Young Scholar Aliya Alsafa – quick interview about Piano
When did you start to learn piano?
I started to learn how to play the piano around the age of 3. My family had a keyboard in the living room that I was always curious about, so after a few months I enrolled in lessons. Although I also played other instruments, piano quickly became my favorite and I decided early on to pursue both piano and composition.
How long did you practice piano every day? Did that change over time?
Now I try to practice at least 4 hours every day. Since my repertoire has higher levels of complexity compared to before, I find that it takes greater time to go through each piece in the detail I want to achieve.
Do you still practice every day? What’s your daily practice routine like?
Yes! I definitely practice every day. Playing an instrument is very difficult in that missing a day to prepare can really set you back in progress. Once in a while, I will do lighter days of practice because it is possible to over-work, especially with pieces I’ve been playing for a while. I’m currently learning new repertoire throughout the summer to prepare for lessons next school year. To start, I usually run through technique exercises to warm up my hands and focus. I also practice octave scales because opening up my hands helps me play denser passages and chords with an easier stretch. After technique, I’ll practice my solo repertoire. Since I’m learning many new pieces, a lot of what I’m doing right now is slow passagework at different metronome speeds. Taking the time in the beginning stages to carefully and thoroughly go through music also helps me to secure the memory. After working on solo repertoire, I’ll go through chamber music and other projects.
How do you balance your school work and piano practice? (Please provide some details)
It can be very difficult to balance school work and piano practice, especially around finals week. My high school is across the street from the Juilliard PreCollege, so I’m fortunate to often have access to practice rooms when my schedule is free. I get around 1-2 hours of homework a day, but it’s necessary for me to really focus to get it done. Sorting out what I need to prioritize helps me be more efficient in both practicing and academics. It’s also very important to make sure that there is time to relax in the day.
How would you describe your relationship with piano presently?
I’m absolutely in love with it. This year I’ve been able to concentrate on improvement, so I’m really happy with the progress I’ve made so far. I’ve also had more motivation to practice and work than usual!
What was the most interesting thing during the piano learning? (Please give an example)
The most interesting part of the process involves discovering yourself as both a musician and artist. It was important for me to learn that everyone has an individual musical journey. Trying new opportunities helped me to create routines that work best for me and discover unique aspects I like to bring to the stage. For instance, I allow myself a moment or two before starting performances to really listen to the space around me. This helps me to be more present to the performance experience.

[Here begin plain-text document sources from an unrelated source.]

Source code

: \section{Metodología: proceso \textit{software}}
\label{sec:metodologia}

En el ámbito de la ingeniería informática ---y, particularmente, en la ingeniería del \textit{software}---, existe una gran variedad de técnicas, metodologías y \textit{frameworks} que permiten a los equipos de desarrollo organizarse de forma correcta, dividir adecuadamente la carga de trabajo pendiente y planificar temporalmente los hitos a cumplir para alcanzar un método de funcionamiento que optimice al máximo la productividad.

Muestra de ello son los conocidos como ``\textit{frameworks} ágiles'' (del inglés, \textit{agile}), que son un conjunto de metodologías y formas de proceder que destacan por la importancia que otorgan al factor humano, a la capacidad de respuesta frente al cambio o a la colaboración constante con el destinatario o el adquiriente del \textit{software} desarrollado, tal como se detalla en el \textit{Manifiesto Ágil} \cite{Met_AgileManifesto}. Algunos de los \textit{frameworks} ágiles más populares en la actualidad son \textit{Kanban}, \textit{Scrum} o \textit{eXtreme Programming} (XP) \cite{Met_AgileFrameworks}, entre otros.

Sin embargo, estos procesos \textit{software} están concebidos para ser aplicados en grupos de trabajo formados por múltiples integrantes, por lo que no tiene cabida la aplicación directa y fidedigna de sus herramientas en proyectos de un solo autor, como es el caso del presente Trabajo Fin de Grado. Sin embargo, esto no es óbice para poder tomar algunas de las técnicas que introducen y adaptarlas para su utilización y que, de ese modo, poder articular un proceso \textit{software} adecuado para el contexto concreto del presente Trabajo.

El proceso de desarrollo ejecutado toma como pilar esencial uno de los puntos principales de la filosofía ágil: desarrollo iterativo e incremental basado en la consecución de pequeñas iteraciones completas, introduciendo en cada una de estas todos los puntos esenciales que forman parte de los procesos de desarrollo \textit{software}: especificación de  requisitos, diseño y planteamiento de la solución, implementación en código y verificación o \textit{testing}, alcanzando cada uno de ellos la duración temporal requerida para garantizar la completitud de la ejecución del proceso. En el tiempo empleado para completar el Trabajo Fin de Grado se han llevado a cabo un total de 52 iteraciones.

Do you remember any specific difficulty that you ran into during piano practice? And how did you overcome that? (Please give an example)
The motivation to practice can sometimes be inconsistent. To deal with that difficulty, I will sight read through new pieces, change my practice routine, talk to musician friends for inspiration, or listen to pieces I find very interesting.
What’s your favorite piece to play, why?
My favorite piece to play, as of now, is the Liszt Hungarian Rhapsody No. 2. I really enjoy playing this piece because it requires high levels of energy, humor, and character. Another reason I love this piece is because there’s a lot of flexibility in how to interpret the fast passagework. Not every piece has this freedom.